Hockley, Rose’s fiancé, does not receive priority to board the rescue boats as a man. However, his first-class passenger status seems to improve his chances. Indeed, several scenes show first-class men in the boats, not just our antagonist.

The model thus shows consistency with our expectations: women and children first, the privileges of the first class, etc. Thus, although the parameters of the model have been optimized apart from any external “expertise”, we can verify that its behaviour is consistent with the expectations of the “experts”. Through this work of studying explicability, we gain confidence in the model.

 

A technique to explain them all

When we want to use more complex models, then the direct explanation of the model as we have just done is no longer possible. Many methods were then developed to try to identify the dominant elements of the result. The most popular method today is based on Shapley’s value.

 

The Shapley’s Value

In game theory, Shapley’s value allows us to determine how to “justly” distribute the gains of a collective activity among the participants.
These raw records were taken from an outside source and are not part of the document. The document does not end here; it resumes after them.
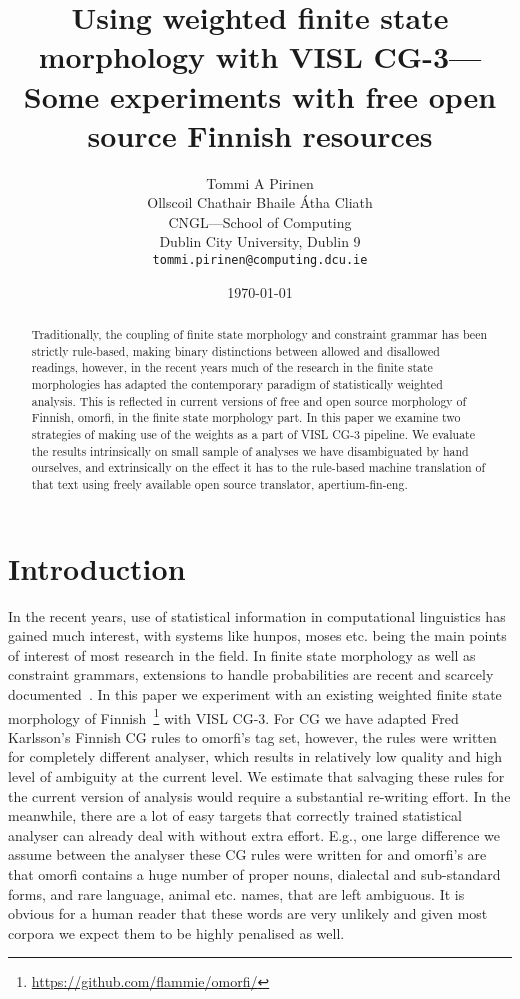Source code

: \documentclass[11pt]{article}
\title{Using weighted finite state morphology with VISL CG-3---Some experiments
    with free open source Finnish resources}
\author{Tommi A Pirinen\\
Ollscoil Chathair Bhaile Átha Cliath\\
CNGL---School of Computing\\
Dublin City University, Dublin 9\\
{\tt tommi.pirinen@computing.dcu.ie}
}
\date{\today}
\begin{document}
\maketitle
\begin{abstract}
    Traditionally, the coupling of finite state morphology and constraint
    grammar has been strictly  rule-based, making binary distinctions
    between allowed and disallowed readings, however, in the recent years much
    of the research in the finite state morphologies has adapted the
    contemporary paradigm of statistically weighted analysis. This is reflected
    in current versions of free and open source morphology of Finnish, omorfi, in
    the finite state morphology part. In this paper we examine two strategies
    of making use of the weights as a part of VISL CG-3 pipeline.
    We evaluate the results intrinsically on small sample of analyses we
    have disambiguated by hand ourselves, and extrinsically on the effect it
    has to the rule-based machine translation of that text using freely
    available open source translator, apertium-fin-eng. 
\end{abstract}

\section{Introduction}

In the recent years, use of statistical information in computational
linguistics has gained much interest, with systems like hunpos, moses etc.
being the main points of interest of most research in the field. In finite
state morphology as well as constraint grammars, extensions to handle
probabilities are recent and scarcely
documented~\cite{pirinen2009weighting,bick2009introducing}.  In this paper we
experiment with an existing weighted finite state morphology of
Finnish~\cite{pirinen2011modularisation}\footnote{\url{https://github.com/flammie/omorfi/}}
with VISL CG-3. For CG we have adapted Fred Karlsson's Finnish CG rules to
omorfi's tag set, however, the rules were written for completely different
analyser, which results in relatively low quality and high level of ambiguity
at the current level. We estimate that salvaging these rules for the current
version of analysis would require a substantial re-writing effort. In the
meanwhile, there are a lot of easy targets that correctly trained statistical
analyser can already deal with without extra effort. E.g., one large 
difference we assume between the analyser these CG rules were written for and
omorfi's are that omorfi contains a huge number of proper nouns, dialectal
and sub-standard forms, and rare language, animal etc. names, that are left
ambiguous. It is obvious for a human reader that these words are very
unlikely and given most corpora we expect them to be highly penalised as
well.
\end{document}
The example proposed in this explanatory video is based on a common taxi trip. Three people share a taxi. The journey costs less than the sum of three individual trips. How can we then distribute equitably the “gain” related to the sharing of the taxi? By assigning to each person the fraction of the gain corresponding to its value of Shapley. This video (this time in French) offers another case study.

 

As soon as a model becomes somewhat complex, the variables can have combined effects. In the previous model, the impact of the class was identical, regardless of the gender of the person. However, one can easily imagine that the difference between man and woman in chances of survival is much more marked in the third class than in the first. It then becomes difficult to estimate the contribution of each variable independently.

Shapley’s value allows us to answer this problem. For a given person, the chances of survival can be calculated if we consider only one subset of the available characteristics.

For example, one can calculate one’s chances without considering the gender or class of the person, and then repeat the operation for all possible subsets.

By making weighted averages of the chances of survival (Shapley method) for each subassembly, one is able to obtain the importance of each of the variables for that specific person.

 

Understanding data science techniques by trades as a key to trust

A method (rather popular) has been detailed here. There are many others, sometimes specific to a domain (image analysis…). Here, the details of a technique are less important than the reason for the details.

It has already been mentioned that the confidence of trade experts in AI systems depends in part on explicability. The trade could quite simply be satisfied with the raw explanations provided by a given method.

However, the explanation models only give a biased picture of the reality of the model. For Shapley, for example, the contribution of each variable depends on the characteristics of our anonymous passenger.

It is therefore important that trade experts have knowledge of the models used and their visualization techniques in order to be able to collaborate more and more effectively in the creation of useful models.